Guns don’t kill Indian soldiers, but, Samosas do!
India’s army men’s are alarmingly under threat from a new enemy. The enemy is not from much far, But much closer to home.
The new statistics made available by the Ministry of Home Affairs (MHA) disclose that the leading cause of death among people from the paramilitary and Central Armed Police Forces (CAPF) is not battles, but their ill health.
The 7 forces Central Reserve Police Force (CRPF), Border Security Force (BSF), Indo-Tibetan Border Police (ITBP), Sashastra Seema Bal (SSB), Central Industrial Security Force (CISF), National Security Guard (NSG) and Assam Rifles have lost 1,067 men in battle or counter-attack operations over a period of 3 years and 2 months.
On the meanwhile, more than three times greater amount – 3,611 – soldiers have died due to poor health and illnesses.
Former Border Security Force chief DK Pathak says he had arranged a review by the force’s medical directorate, which raised concerns.
‘The study gave us an insight that heart diseases were the leading cause of deaths in army men, followed by suicides,’ DK Pathak says.
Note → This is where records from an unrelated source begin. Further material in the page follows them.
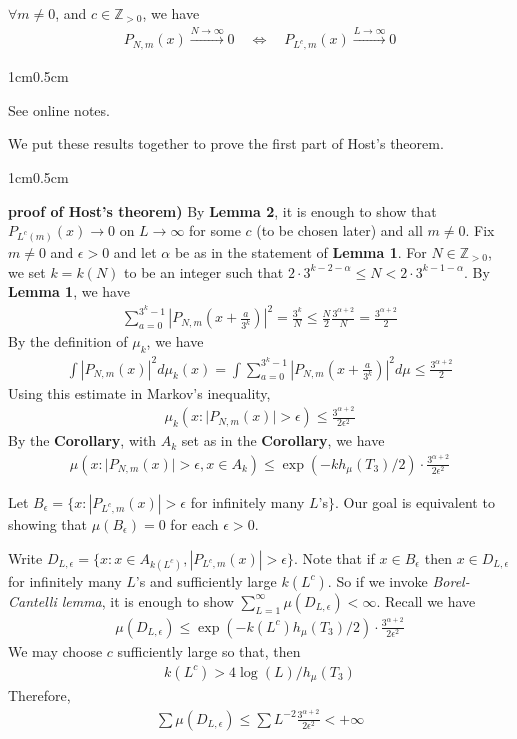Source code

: \documentclass[12pt,a4paper]{report}
\newenvironment{proof}
{\begin{changemargin}{1cm}{0.5cm} 
	}%
	{\end{changemargin}
}
\begin{document}
 $\forall m\neq 0$, and $c\in \mathbb{Z}_{>0}$, we have
\begin{align*}
P_{N,m}(x) \xrightarrow{N\rightarrow \infty} 0 \quad \Leftrightarrow \quad P_{L^c, m} (x) \xrightarrow{L\rightarrow \infty} 0
\end{align*}
\begin{proof}
\pf See online notes.
\end{proof}
\s

We put these results together to prove the first part of Host's theorem.
\s

\begin{proof}
\textbf{proof of Host's theorem)} By \textbf{Lemma 2}, it is enough to show that $P_{L^c(m)}(x) \rightarrow 0$ on $L\rightarrow \infty$ for some $c$ (to be chosen later) and all $m\neq 0$. Fix $m\neq 0$ and $\epsilon>0$ and let $\alpha$ be as in the statement of \textbf{Lemma 1}. For $N\in \mathbb{Z}_{>0}$, we set $k =k(N)$ to be an integer such that $2\cdot 3^{k-2-\alpha} \leq N < 2\cdot 3^{k-1-\alpha}$. By \textbf{Lemma 1}, we have
\begin{align*}
\sum_{a=0}^{3^k-1} |P_{N,m}(x + \frac{a}{3^k})|^2 = \frac{3^k}{N} \leq \frac{N}{2} \frac{3^{\alpha+2}}{N} = \frac{3^{\alpha+2}}{2}
\end{align*}
By the definition of $\mu_{k}$, we have
\begin{align*}
\int |P_{N,m}(x)|^2 d\mu_k(x) = \int \sum_{a=0}^{3^k -1}|P_{N,m}(x+ \frac{a}{3^k})|^2 d\mu \leq \frac{3^{\alpha+2}}{2}
\end{align*}
Using this estimate in Markov's inequality,
\begin{align*}
\mu_k(x : \big| P_{N,m}(x)\big| > \epsilon) \leq \frac{3^{\alpha +2}}{2\epsilon^2}
\end{align*}
By the \textbf{Corollary}, with $A_k$ set as in the \textbf{Corollary}, we have
\begin{align*}
\mu(x : \big| P_{N,m}(x) \big| > \epsilon, x\in A_k ) \leq \exp(-k h_{\mu} (T_3)/2) \cdot \frac{3^{\alpha+2}}{2\epsilon^2}
\end{align*}
\s

Let $B_{\epsilon} = \{ x: |P_{L^c,m}(x)|>\epsilon$ for infinitely many $L$'s$\}$. Our goal is equivalent to showing that $\mu(B_{\epsilon}) =0$ for each $\epsilon>0$. 

\quad Write $D_{L,\epsilon} = \{ x: x\in A_{k(L^c)}, |P_{L^c,m}(x)|>\epsilon \}$. Note that if $x\in B_{\epsilon}$ then $x\in D_{L,\epsilon}$ for infinitely many $L$'s and sufficiently large $k(L^c)$. So if we invoke \emph{Borel-Cantelli lemma}, it is enough to show $\sum_{L=1}^{\infty} \mu(D_{L,\epsilon}) < \infty$. Recall we have
\begin{align*}
\mu(D_{L,\epsilon}) \leq \exp( - k(L^c) h_{\mu}(T_3)/2) \cdot \frac{3^{\alpha +2}}{2\epsilon^2}
\end{align*}
We may choose $c$ sufficiently large so that, then
\begin{align*}
k(L^c) > 4 \log (L)/ h_{\mu}(T_3)
\end{align*}
Therefore,
\begin{align*}
\sum \mu(D_{L,\epsilon}) \leq \sum L^{-2} \frac{3^{\alpha +2}}{2\epsilon^2} < +\infty
\end{align*}
\eop
\end{proof}
\end{document}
‘Additionally, every 2 months 3 soldiers were in the jaws of death because of heart attacks.’ While Border Security Force jawan Tej Bahadur complained of ill-cooked food and poor-quality ration in videos that created a flutter on social medias this year, the findings of the medical directorate review paint a different picture.
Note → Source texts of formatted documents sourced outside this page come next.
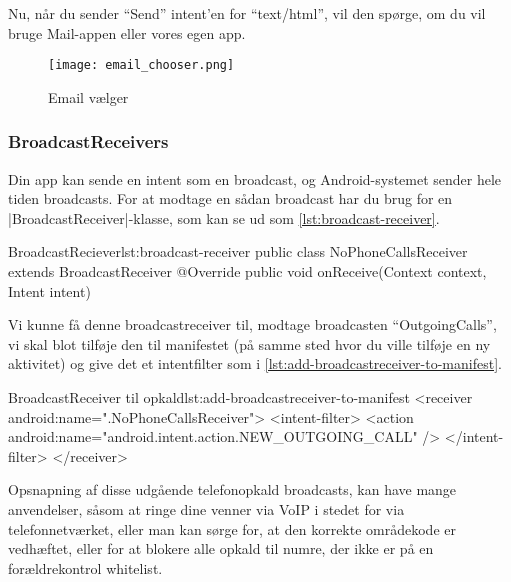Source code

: Nu, når du sender ``Send'' intent'en for ``text/html'', vil den spørge, om du vil bruge Mail-appen eller vores egen app.

\begin{figure}[h]
	\begin{center}
		\texttt{[image: email\_chooser.png]}
		\caption{Email vælger}
		\label{fig:android:activities:email_chooser}
	\end{center}
\end{figure}

\subsubsection{BroadcastReceivers}

Din app kan sende en intent som en broadcast, og Android-systemet sender hele tiden broadcasts. For at modtage en sådan broadcast har du brug for en \JavaInline|BroadcastReceiver|-klasse, som kan se ud som \autoref{lst:broadcast-receiver}.

\begin{example}\noindent
	\begin{JavaCode}{BroadcastReciever}{lst:broadcast-receiver}
		public class NoPhoneCallsReceiver extends BroadcastReceiver {
			@Override
			public void onReceive(Context context, Intent intent) {
			}
		}
	\end{JavaCode}
\end{example}

Vi kunne få denne broadcastreceiver til, modtage broadcasten ``OutgoingCalls'', vi skal blot tilføje den til manifestet (på samme sted hvor du ville tilføje en ny aktivitet) og give det et intentfilter som i \autoref{lst:add-broadcastreceiver-to-manifest}.

\begin{example}\noindent
	\begin{XmlCode}{BroadcastReceiver til opkald}{lst:add-broadcastreceiver-to-manifest}
		<receiver android:name=".NoPhoneCallsReceiver">
			<intent-filter>
				<action android:name="android.intent.action.NEW_OUTGOING_CALL" />
			</intent-filter>
		</receiver>
	\end{XmlCode}
\end{example}

Opsnapning af disse udgående telefonopkald broadcasts, kan have mange anvendelser, såsom at ringe dine venner via VoIP i stedet for via telefonnetværket, eller man kan sørge for, at den korrekte områdekode er vedhæftet, eller for at blokere alle opkald til numre, der ikke er på en forældrekontrol whitelist.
‘Rich food, high cholesterol, and poor lifestyle were taking a toll on the Army persons’ health, leading to high BP, heart disease like heart attacks and diabetes,’ said a consolidated study.
The army men in the force have been told to reduce their waist size as well as replace samosas and jalebis in their diet with fruits and salads.
Soldiers from Punjab and Haryana facing the increased risk of heart-related problems because of a high-dairy diet, Says DK Pathak.
The Central Reserve Police Force and Border Security Force deployed in violence-affected Jammu and Kashmir, Naxal-infested areas such as in Chhattisgarh, as well as West Bengal and Tripura, have taken the most hits, the Ministry of Home Affairs data discloses.
These parts are also turning out to be a strained graveyard for the army personnel.
While the highest number of battle-related casualties for the Central Reserve Police Force during the 38 months was in Kashmir at 303 deaths for all ranks, Chhattisgarh was second at 163 followed by West Bengal at 70.
However, the race to death due to diseases or illnesses shows West Bengal taking the lead at 265, with Jammu Kashmir next at 170, followed closely by Uttar Pradesh at 141, Rajasthan at 134 and Punjab at 122.
The stress-triggered heart attack is a major killer of Indian soldiers in addition to a variety of diseases and illnesses, the data shows.
Other identified causes are cancer, dengue, hepatitis B, jaundice, and malaria. While the instances of deaths due to Human Immunodeficiency Virus (HIV/AIDS) and malaria went down in the forces during this period, But mortalities in rail and road accidents continue.
There is another one notable thing, the lower ranks in the forces are more prone to diseases. A senior Border Security Force officer said the increasing size of soldiers has been a cause of concern.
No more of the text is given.